Старик махнул рукой:
— Сядь, я не хотел тебя обидеть. Мне до рыцарей дела нет. Если ты хочешь по-прежнему следовать за ними, я не собираюсь становиться у тебя на дороге. Ты мечтатель и полагаешь, что главное в жизни — это добиться третьего кольца. Так вот, я знавал многих рыцарей и могу тебе сказать: третье кольцо — это не конец, а только начало. Что ты, собственно, собираешься делать, получив его? Совершать подвиги, которые тебя обессмертят?

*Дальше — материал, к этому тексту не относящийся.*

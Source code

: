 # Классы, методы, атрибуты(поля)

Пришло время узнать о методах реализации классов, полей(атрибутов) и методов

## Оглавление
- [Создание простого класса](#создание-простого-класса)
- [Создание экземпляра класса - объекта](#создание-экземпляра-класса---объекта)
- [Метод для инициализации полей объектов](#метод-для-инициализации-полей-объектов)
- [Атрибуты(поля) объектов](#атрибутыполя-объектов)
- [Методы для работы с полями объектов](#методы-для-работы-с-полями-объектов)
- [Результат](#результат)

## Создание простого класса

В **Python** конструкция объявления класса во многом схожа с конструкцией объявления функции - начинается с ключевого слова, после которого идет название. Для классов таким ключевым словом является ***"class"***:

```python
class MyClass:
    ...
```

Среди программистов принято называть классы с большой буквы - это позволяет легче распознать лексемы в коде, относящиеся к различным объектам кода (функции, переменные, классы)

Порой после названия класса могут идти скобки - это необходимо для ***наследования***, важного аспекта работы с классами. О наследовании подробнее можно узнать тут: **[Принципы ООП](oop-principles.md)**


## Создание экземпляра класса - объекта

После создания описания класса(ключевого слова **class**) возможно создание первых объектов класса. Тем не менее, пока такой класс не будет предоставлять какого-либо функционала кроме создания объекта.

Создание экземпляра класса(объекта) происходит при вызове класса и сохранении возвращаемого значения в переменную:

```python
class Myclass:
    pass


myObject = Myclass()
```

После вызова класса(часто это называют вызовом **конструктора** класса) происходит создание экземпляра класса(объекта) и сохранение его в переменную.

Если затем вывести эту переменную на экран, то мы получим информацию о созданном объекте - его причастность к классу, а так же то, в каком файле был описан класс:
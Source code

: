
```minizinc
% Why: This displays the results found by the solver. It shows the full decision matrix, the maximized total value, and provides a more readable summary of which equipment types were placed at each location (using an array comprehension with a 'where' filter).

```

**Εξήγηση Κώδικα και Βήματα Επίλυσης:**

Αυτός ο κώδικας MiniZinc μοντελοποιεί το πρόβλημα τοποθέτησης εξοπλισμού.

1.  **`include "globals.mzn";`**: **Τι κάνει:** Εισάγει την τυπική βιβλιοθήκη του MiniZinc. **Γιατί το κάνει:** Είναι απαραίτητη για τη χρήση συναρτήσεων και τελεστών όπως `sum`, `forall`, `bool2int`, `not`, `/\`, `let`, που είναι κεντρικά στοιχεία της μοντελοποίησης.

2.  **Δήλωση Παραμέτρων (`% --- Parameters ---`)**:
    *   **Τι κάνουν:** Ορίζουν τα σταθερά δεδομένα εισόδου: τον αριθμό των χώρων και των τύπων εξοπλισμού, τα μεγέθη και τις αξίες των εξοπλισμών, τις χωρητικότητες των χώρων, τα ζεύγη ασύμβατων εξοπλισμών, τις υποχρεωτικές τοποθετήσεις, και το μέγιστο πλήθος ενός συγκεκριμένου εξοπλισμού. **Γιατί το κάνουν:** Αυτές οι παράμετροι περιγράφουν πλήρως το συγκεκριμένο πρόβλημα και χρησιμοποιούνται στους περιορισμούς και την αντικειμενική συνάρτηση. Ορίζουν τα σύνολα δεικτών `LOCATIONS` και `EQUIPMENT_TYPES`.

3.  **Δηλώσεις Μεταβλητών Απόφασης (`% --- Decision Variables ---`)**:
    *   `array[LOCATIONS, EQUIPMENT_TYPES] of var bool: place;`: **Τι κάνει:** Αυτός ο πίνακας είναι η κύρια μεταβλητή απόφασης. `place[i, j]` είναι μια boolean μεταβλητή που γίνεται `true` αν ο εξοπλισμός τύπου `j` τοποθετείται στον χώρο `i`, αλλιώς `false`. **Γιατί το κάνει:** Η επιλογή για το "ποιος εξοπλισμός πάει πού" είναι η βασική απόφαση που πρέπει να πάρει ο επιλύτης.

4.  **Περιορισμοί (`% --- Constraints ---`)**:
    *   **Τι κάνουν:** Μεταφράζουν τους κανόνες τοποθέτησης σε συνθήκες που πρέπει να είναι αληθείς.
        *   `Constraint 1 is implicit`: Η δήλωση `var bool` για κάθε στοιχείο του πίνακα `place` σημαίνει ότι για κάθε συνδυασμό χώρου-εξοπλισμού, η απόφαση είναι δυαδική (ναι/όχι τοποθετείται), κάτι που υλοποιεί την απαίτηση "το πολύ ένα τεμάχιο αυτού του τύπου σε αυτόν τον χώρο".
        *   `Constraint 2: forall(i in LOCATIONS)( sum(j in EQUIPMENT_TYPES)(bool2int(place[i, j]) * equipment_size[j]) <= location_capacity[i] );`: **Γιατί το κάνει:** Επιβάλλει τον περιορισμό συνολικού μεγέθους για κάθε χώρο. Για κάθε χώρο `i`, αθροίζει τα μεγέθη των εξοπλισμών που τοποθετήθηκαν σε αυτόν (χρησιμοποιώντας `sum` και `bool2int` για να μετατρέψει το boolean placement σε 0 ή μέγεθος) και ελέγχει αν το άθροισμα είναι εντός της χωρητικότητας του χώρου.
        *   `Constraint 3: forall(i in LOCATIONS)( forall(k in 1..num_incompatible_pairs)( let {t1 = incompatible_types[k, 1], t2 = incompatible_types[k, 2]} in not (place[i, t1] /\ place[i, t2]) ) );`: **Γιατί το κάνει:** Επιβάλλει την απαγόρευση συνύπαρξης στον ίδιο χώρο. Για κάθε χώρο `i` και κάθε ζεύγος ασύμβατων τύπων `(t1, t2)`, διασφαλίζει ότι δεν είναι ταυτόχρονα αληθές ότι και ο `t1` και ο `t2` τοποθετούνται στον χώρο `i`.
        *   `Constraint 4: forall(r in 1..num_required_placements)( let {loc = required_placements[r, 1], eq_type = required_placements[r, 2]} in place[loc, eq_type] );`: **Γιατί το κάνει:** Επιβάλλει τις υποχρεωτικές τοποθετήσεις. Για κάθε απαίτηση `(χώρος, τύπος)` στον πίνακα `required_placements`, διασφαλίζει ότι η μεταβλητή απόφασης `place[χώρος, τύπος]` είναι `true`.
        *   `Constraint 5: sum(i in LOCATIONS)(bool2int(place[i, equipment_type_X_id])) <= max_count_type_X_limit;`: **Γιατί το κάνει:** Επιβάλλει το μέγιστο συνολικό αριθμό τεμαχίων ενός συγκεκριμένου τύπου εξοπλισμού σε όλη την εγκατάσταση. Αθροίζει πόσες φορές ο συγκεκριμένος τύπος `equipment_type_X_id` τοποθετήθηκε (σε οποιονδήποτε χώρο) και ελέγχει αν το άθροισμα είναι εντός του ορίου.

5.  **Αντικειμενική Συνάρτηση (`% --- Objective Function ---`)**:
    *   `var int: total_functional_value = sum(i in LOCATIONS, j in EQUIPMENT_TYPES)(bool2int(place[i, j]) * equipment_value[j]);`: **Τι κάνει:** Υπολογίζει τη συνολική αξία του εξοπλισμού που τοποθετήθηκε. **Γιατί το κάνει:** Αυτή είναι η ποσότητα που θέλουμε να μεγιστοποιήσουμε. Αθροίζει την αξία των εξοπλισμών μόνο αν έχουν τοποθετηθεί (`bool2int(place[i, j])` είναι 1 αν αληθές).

Таул почувствовал, что краснеет. Так далеко он не загадывал, если не считать смутных мечтаний о славе. Будущее не для него. Настоящее — единственное платежное средство, которое он может тратить без опаски.
— О чем, бишь, я говорил? — с обезоруживающей улыбкой спросил Старик.
— Ты говорил, что у тебя два предостережения, а я пока выслушал только одно.
— А, да. Второе состоит вот в чем: Ларн — предательский остров, будь осторожен, когда речь зайдет о цене. — Старик взял у Таула чашку с крапивным отваром. — Мотылек о тебе позаботится. К сожалению, они с Заморышем сейчас заняты. Тебя проводит Ноуд, мой слуга. Мотылек даст тебе знать, когда все будет готово.
На тихий зов Старика вошел мальчик и вывел Таула из комнаты, а Старик вернулся на свое место у огня.
Таул вновь проделал тот же путь с завязанными глазами, на сей раз без выхода на свежий воздух. Мальчик, приведя его в ту же каморку, достал с полки нож Таула и кривую саблю.
— Старик не хочет, чтобы тебя опять треснули по башке, — сказал он, отдавая оружие Таулу. Вновь завязав Таулу глаза, мальчик вывел его по ступеням наружу, провел еще немного и снял повязку. — Ну вот и все. В конце улицы повернешь налево и мигом окажешься в квартале шлюх. — И Ноуд исчез, юркнув в какой-то закоулок.
Таул, последовав его указаниям, вышел на знакомую улицу и в глубокой задумчивости вернулся к Меган.
Тавалиск ел сливы. Перед ним стояла полная миска спелых темно-пурпурных плодов. Он сдавил одну своими пухлыми розовыми губами, и сок брызнул на подбородок. Раздраженно утеревшись шелковой салфеткой, Тавалиск выплюнул косточку на пол.
Постучавшись, вошел Гамил с чашей в руках.
— Орехи, ваше преосвященство, — сказал он, ставя чашу на стол.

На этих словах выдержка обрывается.